## Data to examine

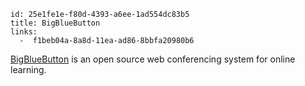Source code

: 
```
id: 25e1fe1e-f80d-4393-a6ee-1ad554dc83b5
title: BigBlueButton
links:
  -  f1beb04a-8a8d-11ea-ad86-8bbfa20980b6
```

[BigBlueButton][1] is an open source web conferencing system for online learning. 

[1]: http://docs.bigbluebutton.org/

## Assigned task
No pictures should appear in the copy, and each record above is to be returned exactly.

## Response
Source code

: 
```
id: 25e1fe1e-f80d-4393-a6ee-1ad554dc83b5
title: BigBlueButton
links:
  -  f1beb04a-8a8d-11ea-ad86-8bbfa20980b6
```

[BigBlueButton][1] is an open source web conferencing system for online learning. 

[1]: http://docs.bigbluebutton.org/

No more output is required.